Mozilla Foundation announced Sunday it will launch in mid 2013 its widely anticipated Firefox operating system for smartphones in a direct challenge to the duopoly of Apple's iOS and Google's Android.
Mozilla, which campaigns for open development of the online world, showed off the first commercial version of the Firefox OS on the eve of the opening of the world's biggest mobile fair in Barcelona, Spain.
Smartphones equipped with Firefox OS look familiar to those on other systems, with an array of apps, or application programmes, to be made available on an online store, and a mapping programme developed by Nokia.
"With the support of our vibrant community and dedicated partners, our goal is to level the playing field and usher in an explosion of content and services that will meet the diverse needs of the next two billion people online," said Mozilla chief executive Gary Kovacs.
Mozilla, which aims to take third place behind Android and iOS, said it had already lured 17 operators including Sprint, China Unicom, KDDI, Singtel, Telefonica, Telenor and Deutsche Telecom.

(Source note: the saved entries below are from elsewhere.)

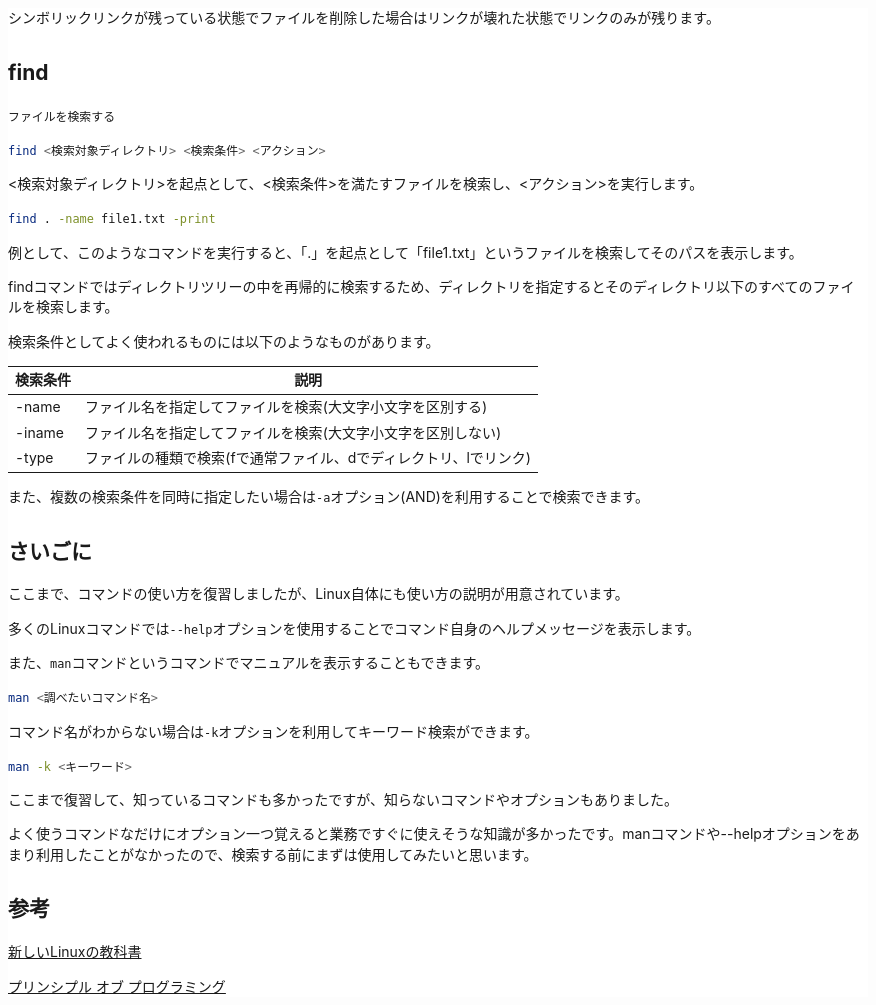 シンボリックリンクが残っている状態でファイルを削除した場合はリンクが壊れた状態でリンクのみが残ります。

## find

`ファイルを検索する`

```bash
find <検索対象ディレクトリ> <検索条件> <アクション>
```

<検索対象ディレクトリ>を起点として、<検索条件>を満たすファイルを検索し、<アクション>を実行します。

```bash
find . -name file1.txt -print
```

例として、このようなコマンドを実行すると、「.」を起点として「file1.txt」というファイルを検索してそのパスを表示します。

findコマンドではディレクトリツリーの中を再帰的に検索するため、ディレクトリを指定するとそのディレクトリ以下のすべてのファイルを検索します。

検索条件としてよく使われるものには以下のようなものがあります。

|検索条件|説明|
|---|---|
|-name|ファイル名を指定してファイルを検索(大文字小文字を区別する)|
|-iname|ファイル名を指定してファイルを検索(大文字小文字を区別しない)|
|-type|ファイルの種類で検索(fで通常ファイル、dでディレクトリ、lでリンク)|

また、複数の検索条件を同時に指定したい場合は`-a`オプション(AND)を利用することで検索できます。

## さいごに

ここまで、コマンドの使い方を復習しましたが、Linux自体にも使い方の説明が用意されています。

多くのLinuxコマンドでは`--help`オプションを使用することでコマンド自身のヘルプメッセージを表示します。

また、`man`コマンドというコマンドでマニュアルを表示することもできます。

```bash
man <調べたいコマンド名>
```

コマンド名がわからない場合は`-k`オプションを利用してキーワード検索ができます。

```bash
man -k <キーワード>
```

ここまで復習して、知っているコマンドも多かったですが、知らないコマンドやオプションもありました。

よく使うコマンドなだけにオプション一つ覚えると業務ですぐに使えそうな知識が多かったです。manコマンドや--helpオプションをあまり利用したことがなかったので、検索する前にまずは使用してみたいと思います。

## 参考

[新しいLinuxの教科書](https://www.sbcr.jp/product/4797380941/)

[プリンシプル オブ プログラミング](https://www.shuwasystem.co.jp/book/9784798046143.html)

The foundation said it was working with handset manufacturers South Korea's LG and China's TCL and ZTE on Firefox OS-run devices, with China's Huawei to follow later in the year.
All the smartphones would be run with Qualcomm Snapdragon application processors, which use an architecture licenced by Cambridge, England-based ARM.
They will be available from the northern hemisphere summer, with the first devices arriving in Brazil, Colombia, Hungary, Mexico, Montenegro, Poland, Serbia, Spain and Venezuela.
Other markets are to be announced soon, Mozilla said. Google and Apple's operating systems combined now control more than 90 percent of the smartphone market.
Google's Android ran 69 percent of all handsets sold last year and Apple's iOS 22 percent, said a study by independent analytical house Canalys.